Fitzgibbons called a "respected priest-psychologist" at the New York archdiocese. Both became convinced that the priest was telling the truth and the second psychologist told O'Connor that. O'Connor notified a Vatican official of the allegations in 1999 and they "were shared with Pope John Paul II shortly thereafter," the report says.
At that point, Pope John Paul was considering McCarrick, then the archbishop of Newark, as the next archbishop of New York, one of the US Catholic Church's most prestigious posts.
Meanwhile, Fitzgibbons had even traveled to Rome to speak with a Vatican official about his concerns with McCarrick.
The report quotes a signed letter from Fitzgibbons that the Vatican official requested at that meeting on March 7, 1997. Fitzgibbons wrote that the priest had gone on a fishing trip with McCarrick. "At the end of the first day, the young priest was shocked as he walked into the bedroom and found Bishop McCarrick engaging in sexual relations with another priest," he wrote. "The bishop, upon seeing my patient in the bedroom, asked him if he wanted to be next.
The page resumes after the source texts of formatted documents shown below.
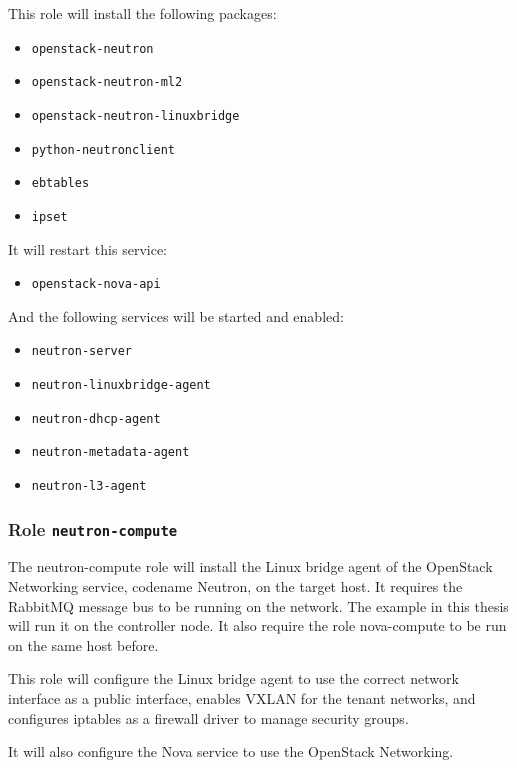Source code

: This role will install the following packages:
\begin{itemize}
  \item{\texttt{openstack-neutron}}
  \item{\texttt{openstack-neutron-ml2}}
  \item{\texttt{openstack-neutron-linuxbridge}}
  \item{\texttt{python-neutronclient}}
  \item{\texttt{ebtables}}
  \item{\texttt{ipset}}
\end{itemize}
It will restart this service:
\begin{itemize}
  \item{\texttt{openstack-nova-api}}
\end{itemize}
And the following services will be started and enabled:
\begin{itemize}
  \item{\texttt{neutron-server}}
  \item{\texttt{neutron-linuxbridge-agent}}
  \item{\texttt{neutron-dhcp-agent}}
  \item{\texttt{neutron-metadata-agent}}
  \item{\texttt{neutron-l3-agent}}
\end{itemize}


\subsubsection*{Role \texttt{neutron-compute}}
The neutron-compute role will install the Linux bridge agent of the OpenStack Networking service, codename Neutron, on the target host.  It requires the RabbitMQ message bus to be running on the network. The example in this thesis will run it on the controller node. It also require the role nova-compute to be run on the same host before.

This role will configure the Linux bridge agent to use the correct network interface as a public interface, enables VXLAN for the tenant networks, and configures iptables as a firewall driver to manage security groups.

It will also configure the Nova service to use the OpenStack Networking.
The priest refused. My patient noted that the bishop and the other priest later administered the Sacrament of Reconciliation to each other," that is, a confession that by church law had to be kept secret.
Fitzgibbons learned of another priest-patient who related in group therapy "the sexual trauma he suffered from Bishop McCarrick," and yet another patient corroborated this. "This was the most troubling history I have heard in over 20 years of practice as a psychiatrist," he wrote.
This report should occasion a deep look at the culture where this can happen, an end to an ecclesial politics of resentment, and a new era of transparency. It's not too much to hope for.